La protesta degli studenti contro il caro affitti non solo è lecita ma doverosa. Troppe volte il diritto allo studio è rimasto solamente su carta, invece di trasformarsi in strumenti e servizi. D’altronde in politica spesso l’agenda è dettata dalla ricerca del consenso: succede così che in un Paese da anni in crisi demografica, dove i giovani sono numericamente pochi e quindi difficilmente in grado di pesare dal punto di vista elettorale, questi finiscano in fondo alla lista.

Quello che trovo surreale sono gli attacchi che arrivano da alcuni personaggi che in molti casi hanno avuto la fortuna di nascere in buone famiglie. Con rammarico noto che in diversi casi sono gli stessi che attaccavano i giovani perché si rifiutavano di lavorare per 600 euro al mese, ora invece li accusano di non voler studiare e fare sacrifici. E’ evidente che per una famiglia che vive in uno stato di povertà relativa, e sono 2,9 milioni in Italia, spendere 900 euro al mese per far studiare il proprio figlio non è nemmeno lontanamente immaginabile. Spiace dirlo ma l’università sta diventando sempre più un lusso per pochi, eppure se vogliamo accrescere le nostre condizioni sociali e materiali, se vogliamo disegnare un futuro migliore, con meno disuguaglianze, con più diritti, che sia sostenibile, in pace, insomma un futuro migliore, l’unica via è far studiare i giovani. Einstein ripeteva che “non puoi risolvere un problema con lo stesso livello di conoscenza che lo ha creato”.

Eppure in Italia continuiamo a ignorare un dato macroscopico che in altri Paesi avrebbe riempito le agende politiche. Siamo al penultimo posto in Europa per numero di laureati, peggio di noi solamente la Romania. Ma il dato non dovrebbe stupire, considerato quanto costa far studiare un figlio, considerato quanto siano irrisorie in alcuni casi le cifre delle borse di studio. Per non parlare degli idonei non vincitori, ovvero di ragazzi che ne avrebbero diritto ma non la percepiscono per mancanza di fondi. Qualche dato per rendere l’idea: da noi percepiscono un aiuto economico circa il 12% degli studenti, mentre in Spagna sono il 30%, questo succede perché spendiamo in istruzione il 4,3% del Pil (dato 2020), circa un punto percentuale sotto alla media europea.

Che risposta dare allora a quelle ragazze e quei ragazzi sotto le tende? La prospettiva che pare più concreta, ma sicuramente di più difficile attuazione, è un programma che racchiuda un insieme di politiche universitarie, sociali, di politiche attive per il lavoro e abitative che sinergicamente possano mettere il giovane a basso reddito in condizione di poter accedere al mondo universitario in modo dignitoso.

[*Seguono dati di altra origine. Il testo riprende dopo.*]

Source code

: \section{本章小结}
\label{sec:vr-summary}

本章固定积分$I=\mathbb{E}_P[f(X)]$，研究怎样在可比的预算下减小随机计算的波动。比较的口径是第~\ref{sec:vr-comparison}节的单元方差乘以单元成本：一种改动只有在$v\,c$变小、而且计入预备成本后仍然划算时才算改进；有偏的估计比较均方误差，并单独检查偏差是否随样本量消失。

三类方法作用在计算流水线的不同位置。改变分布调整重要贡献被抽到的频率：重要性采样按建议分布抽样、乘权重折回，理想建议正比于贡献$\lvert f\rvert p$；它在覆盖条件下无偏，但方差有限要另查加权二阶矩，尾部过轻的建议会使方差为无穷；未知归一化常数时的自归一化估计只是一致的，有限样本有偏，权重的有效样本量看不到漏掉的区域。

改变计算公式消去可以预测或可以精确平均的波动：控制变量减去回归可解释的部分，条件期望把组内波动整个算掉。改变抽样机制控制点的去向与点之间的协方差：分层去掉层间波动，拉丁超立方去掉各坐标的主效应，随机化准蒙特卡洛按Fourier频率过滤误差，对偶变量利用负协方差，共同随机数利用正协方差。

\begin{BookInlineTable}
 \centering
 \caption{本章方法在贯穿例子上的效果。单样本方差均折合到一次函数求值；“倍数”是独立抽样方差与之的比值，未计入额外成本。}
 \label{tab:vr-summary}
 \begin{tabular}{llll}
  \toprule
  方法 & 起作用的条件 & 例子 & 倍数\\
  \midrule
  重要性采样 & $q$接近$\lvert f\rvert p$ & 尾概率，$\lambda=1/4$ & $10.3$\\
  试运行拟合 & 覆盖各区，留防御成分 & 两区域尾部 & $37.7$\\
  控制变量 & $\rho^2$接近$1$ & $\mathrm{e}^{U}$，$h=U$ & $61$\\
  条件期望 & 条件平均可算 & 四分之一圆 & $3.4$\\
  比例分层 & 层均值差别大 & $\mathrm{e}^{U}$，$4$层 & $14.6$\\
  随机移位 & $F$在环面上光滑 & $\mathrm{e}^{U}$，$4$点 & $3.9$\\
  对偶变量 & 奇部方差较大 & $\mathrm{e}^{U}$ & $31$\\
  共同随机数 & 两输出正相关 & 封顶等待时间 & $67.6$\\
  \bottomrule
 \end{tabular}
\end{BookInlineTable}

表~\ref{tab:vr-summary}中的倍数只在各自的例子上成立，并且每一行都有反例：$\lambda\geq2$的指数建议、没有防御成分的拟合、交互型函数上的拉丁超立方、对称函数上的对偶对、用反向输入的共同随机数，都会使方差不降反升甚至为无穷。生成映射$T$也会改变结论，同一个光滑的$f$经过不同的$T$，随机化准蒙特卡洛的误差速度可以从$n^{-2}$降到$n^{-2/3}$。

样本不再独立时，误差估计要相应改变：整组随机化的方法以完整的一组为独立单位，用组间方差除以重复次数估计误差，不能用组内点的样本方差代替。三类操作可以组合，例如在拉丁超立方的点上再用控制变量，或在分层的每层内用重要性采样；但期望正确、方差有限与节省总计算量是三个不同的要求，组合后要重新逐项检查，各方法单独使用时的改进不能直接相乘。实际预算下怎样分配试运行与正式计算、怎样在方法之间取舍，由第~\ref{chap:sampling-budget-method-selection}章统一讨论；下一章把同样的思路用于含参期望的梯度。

Provando ad adottare uno sguardo prospettico e sistemico, sarebbe utile ragionare sulla proposta che da anni avanzano gli studenti di un reddito di formazione, oltre ad una riforma profonda del diritto allo studio, a partire dalla definizione dei livelli essenziali delle prestazioni e alla costruzione di un sistema di welfare studentesco.

Il reddito dovrebbe garantire ai ragazzi la possibilità di studiare e di vivere in un contesto dignitoso, con un assegno mensile, sostitutivo o integrativo dei sistemi di borse di studio regionali, da elargire sulla base del mantenimento di standard e di risultati accademici, per beneficiari tra 18 e 26 anni. Un approccio radicale perché credo nella necessità di un forte investimento sui giovani, credo nel dovere che abbiamo di rimuovere gli ostacoli sociali e materiali al pieno sviluppo della persona, come ci indica la nostra Costituzione, e credo che ognuno abbia diritto ad avere le stesse opportunità di partenza.

Proprio per questo intendo promuovere momenti di ascolto dei ragazzi e lavorare con loro alla stesura di un disegno di legge che vada in questa direzione, questa è anche la missione di un parlamentare.